- ACTION ITEM -
Your answer is a copy of every line in the records where "then" appears.

(Extracted records)
BEGIN
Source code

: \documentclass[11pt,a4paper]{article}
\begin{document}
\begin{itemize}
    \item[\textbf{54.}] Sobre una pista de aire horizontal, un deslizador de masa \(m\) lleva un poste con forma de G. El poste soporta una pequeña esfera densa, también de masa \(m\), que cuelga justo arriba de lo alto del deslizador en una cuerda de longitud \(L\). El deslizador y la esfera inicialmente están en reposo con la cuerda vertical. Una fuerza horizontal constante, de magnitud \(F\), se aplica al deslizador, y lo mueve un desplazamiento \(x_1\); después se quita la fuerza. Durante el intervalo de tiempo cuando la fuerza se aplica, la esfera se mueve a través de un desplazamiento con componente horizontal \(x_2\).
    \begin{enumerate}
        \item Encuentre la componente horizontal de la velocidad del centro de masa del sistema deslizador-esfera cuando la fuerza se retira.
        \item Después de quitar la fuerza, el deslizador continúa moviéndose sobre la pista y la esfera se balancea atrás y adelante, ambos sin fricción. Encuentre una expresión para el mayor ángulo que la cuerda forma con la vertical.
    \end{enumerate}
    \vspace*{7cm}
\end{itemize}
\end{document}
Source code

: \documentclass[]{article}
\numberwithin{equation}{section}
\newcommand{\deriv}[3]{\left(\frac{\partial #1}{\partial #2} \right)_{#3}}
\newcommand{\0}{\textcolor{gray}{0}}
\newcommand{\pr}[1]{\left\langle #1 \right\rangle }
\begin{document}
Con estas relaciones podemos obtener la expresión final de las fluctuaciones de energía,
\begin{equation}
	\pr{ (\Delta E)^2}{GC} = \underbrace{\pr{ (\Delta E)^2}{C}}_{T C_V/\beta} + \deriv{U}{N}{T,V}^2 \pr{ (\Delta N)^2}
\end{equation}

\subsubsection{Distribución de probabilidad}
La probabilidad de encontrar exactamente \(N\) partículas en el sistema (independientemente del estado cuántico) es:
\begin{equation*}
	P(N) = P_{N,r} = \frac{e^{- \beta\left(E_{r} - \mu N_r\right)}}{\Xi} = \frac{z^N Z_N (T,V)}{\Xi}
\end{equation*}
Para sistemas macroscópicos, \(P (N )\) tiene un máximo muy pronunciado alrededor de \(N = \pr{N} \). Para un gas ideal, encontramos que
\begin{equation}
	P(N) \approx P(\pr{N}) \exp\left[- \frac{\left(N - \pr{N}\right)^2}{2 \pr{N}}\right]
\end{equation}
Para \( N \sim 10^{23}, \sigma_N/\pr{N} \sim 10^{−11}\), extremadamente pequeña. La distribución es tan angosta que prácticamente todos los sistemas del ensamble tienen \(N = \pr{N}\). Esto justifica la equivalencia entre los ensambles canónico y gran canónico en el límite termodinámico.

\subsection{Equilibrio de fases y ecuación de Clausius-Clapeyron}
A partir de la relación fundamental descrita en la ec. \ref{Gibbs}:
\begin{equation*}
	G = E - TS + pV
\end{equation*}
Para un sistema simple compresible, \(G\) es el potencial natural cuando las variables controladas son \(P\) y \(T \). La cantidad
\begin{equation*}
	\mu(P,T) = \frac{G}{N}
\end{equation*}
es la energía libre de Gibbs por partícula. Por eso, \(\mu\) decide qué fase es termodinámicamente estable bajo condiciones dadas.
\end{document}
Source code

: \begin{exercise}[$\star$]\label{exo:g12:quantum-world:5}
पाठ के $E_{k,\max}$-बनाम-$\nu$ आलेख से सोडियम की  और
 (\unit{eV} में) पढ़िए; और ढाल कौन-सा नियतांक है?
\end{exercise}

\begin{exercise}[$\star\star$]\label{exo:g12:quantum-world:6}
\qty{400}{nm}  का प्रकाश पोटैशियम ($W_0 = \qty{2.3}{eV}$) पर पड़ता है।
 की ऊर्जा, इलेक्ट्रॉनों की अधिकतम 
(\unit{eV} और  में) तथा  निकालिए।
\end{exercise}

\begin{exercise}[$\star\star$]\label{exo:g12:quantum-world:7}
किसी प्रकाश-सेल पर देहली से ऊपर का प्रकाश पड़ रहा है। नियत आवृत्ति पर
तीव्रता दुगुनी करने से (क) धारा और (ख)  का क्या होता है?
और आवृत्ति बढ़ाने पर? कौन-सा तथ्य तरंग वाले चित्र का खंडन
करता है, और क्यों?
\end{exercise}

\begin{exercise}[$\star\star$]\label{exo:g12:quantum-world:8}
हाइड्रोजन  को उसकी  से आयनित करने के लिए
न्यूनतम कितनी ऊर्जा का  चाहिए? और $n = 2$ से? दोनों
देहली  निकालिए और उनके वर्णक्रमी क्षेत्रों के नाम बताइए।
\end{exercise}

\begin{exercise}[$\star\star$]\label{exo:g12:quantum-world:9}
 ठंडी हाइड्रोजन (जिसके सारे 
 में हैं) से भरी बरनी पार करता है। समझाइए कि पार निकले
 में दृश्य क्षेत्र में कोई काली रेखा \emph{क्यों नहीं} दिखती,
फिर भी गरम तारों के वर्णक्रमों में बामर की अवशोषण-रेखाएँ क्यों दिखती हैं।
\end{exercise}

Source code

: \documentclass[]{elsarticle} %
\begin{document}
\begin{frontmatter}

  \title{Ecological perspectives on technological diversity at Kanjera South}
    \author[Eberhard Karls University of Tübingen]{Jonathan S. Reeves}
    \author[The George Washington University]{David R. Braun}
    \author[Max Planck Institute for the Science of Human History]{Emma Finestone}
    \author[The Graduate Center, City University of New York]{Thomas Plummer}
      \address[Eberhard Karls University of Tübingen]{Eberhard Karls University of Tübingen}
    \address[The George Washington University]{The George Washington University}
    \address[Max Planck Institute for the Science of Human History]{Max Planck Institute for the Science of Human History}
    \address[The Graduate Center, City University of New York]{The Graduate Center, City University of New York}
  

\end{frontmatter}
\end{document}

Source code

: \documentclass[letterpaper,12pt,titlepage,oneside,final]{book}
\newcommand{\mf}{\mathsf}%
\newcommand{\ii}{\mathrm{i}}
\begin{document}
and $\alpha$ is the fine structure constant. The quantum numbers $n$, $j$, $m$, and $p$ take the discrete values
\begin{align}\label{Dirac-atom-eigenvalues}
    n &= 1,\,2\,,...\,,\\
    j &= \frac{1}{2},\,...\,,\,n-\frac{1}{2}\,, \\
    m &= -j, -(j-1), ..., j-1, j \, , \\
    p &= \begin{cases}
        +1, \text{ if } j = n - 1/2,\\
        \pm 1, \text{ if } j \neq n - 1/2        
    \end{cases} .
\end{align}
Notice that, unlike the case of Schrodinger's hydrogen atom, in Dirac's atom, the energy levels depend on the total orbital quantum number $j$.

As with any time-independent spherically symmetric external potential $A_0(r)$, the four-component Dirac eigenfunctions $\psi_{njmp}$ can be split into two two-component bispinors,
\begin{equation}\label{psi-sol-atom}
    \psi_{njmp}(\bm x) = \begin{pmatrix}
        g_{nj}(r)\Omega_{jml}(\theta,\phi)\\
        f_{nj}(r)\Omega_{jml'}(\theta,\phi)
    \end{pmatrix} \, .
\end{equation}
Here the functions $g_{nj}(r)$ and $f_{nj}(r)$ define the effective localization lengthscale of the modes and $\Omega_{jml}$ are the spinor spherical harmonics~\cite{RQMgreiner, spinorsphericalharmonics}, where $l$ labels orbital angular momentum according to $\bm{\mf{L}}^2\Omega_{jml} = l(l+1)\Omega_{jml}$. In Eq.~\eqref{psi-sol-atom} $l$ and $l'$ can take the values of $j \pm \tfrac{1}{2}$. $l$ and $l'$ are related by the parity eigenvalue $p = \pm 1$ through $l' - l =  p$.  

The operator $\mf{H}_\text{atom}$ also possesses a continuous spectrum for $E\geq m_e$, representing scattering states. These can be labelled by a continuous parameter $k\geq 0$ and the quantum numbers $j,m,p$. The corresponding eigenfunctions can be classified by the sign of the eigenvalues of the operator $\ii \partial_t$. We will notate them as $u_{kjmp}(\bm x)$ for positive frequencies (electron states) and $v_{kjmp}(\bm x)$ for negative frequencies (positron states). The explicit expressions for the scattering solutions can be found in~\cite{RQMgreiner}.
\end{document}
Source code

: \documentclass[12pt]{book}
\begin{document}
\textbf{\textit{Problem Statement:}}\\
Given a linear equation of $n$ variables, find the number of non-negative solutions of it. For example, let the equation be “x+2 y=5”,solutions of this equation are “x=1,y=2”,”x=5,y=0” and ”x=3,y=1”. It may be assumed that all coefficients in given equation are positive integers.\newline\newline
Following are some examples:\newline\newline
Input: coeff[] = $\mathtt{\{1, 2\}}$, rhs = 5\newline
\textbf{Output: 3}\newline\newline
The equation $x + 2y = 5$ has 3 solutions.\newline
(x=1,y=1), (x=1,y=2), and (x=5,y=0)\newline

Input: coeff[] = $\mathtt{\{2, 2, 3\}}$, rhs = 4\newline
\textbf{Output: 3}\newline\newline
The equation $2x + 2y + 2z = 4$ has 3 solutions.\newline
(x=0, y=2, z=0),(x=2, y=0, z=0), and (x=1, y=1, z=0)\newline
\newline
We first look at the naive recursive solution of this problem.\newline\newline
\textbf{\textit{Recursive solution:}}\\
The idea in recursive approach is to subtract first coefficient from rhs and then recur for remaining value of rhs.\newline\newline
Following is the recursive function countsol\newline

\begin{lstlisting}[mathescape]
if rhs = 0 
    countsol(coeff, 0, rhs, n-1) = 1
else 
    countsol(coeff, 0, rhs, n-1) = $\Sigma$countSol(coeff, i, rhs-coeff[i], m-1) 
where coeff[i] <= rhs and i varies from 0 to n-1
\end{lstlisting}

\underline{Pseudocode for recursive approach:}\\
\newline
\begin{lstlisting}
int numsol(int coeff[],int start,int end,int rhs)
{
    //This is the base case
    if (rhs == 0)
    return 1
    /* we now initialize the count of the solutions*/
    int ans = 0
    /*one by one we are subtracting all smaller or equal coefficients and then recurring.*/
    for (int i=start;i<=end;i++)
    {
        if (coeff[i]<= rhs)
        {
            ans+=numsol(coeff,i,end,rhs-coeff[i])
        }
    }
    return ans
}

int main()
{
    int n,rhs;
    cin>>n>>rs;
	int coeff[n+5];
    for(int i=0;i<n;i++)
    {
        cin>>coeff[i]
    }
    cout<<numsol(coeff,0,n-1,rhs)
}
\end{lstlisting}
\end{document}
END
- EXERCISE ANSWER -
The idea in recursive approach is to subtract first coefficient from rhs and then recur for remaining value of rhs.\newline\newline
    /*one by one we are subtracting all smaller or equal coefficients and then recurring.*/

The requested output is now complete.